Physical characteristics
- • location: Wandering
- Mouth: Swan River
- • location: Melville Water
- • coordinates: 32°00′11″S 115°51′02″E﻿ / ﻿32.0031568°S 115.8506084°E
- Length: 110 km (68 mi)

Basin features
- • left: Bull Creek, Bannister Creek, Lambertia Creek, Southern River, Churchmans Brook
- • right: Yule Brook, Bickley Brook, Ellis Brook, Stoney Brook, Stinton Creek

= Canning River =

River in Perth, Western Australia

The Canning River (Djarlgarra or Dyarlgarro) is a major river in southwest Australia, running 110 km. Its lower reaches run through the metropolitan area of Perth, the capital of Western Australia.

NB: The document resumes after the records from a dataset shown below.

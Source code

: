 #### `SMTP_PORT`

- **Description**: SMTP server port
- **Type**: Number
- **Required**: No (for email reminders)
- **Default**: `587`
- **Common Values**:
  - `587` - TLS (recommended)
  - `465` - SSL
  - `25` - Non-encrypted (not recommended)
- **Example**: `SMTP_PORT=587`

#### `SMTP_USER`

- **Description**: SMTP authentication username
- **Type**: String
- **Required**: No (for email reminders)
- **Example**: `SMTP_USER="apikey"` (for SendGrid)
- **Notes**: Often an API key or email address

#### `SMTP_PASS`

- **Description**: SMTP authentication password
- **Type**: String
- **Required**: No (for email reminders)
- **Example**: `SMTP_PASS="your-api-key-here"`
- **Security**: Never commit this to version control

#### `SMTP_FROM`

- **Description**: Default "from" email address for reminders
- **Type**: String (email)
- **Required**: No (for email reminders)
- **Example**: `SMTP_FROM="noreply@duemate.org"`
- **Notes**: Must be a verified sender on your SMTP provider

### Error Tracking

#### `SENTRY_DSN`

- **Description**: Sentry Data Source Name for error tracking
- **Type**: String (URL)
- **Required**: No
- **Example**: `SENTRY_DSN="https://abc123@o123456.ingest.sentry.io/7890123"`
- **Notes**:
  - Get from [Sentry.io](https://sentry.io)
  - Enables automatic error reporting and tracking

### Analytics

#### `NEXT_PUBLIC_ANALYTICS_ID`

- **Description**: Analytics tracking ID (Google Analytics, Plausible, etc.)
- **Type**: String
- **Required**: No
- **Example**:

The Canning River intersects with the larger Swan River at Melville Water to form the Swan-Canning Estuary, although by convention the estuary is often viewed as part of the Swan (itself a continuation of the Avon River). The Canning rises near Wandering and flows through the Darling Scarp. It is dammed at the Canning Dam in Ashendon and the Kent Street Weir in Cannington. The river and foreshore are managed by the Western Australian state government as part of the Swan Canning Riverpark.

==Source and route==
With headwaters on the Darling Scarp, the Canning meanders through suburbs of Perth on the Swan Coastal Plain, including Cannington, Thornlie, Riverton, Shelley, Rossmoyne and Mount Pleasant, before joining the Swan at Melville Water just downstream of the Canning Bridge.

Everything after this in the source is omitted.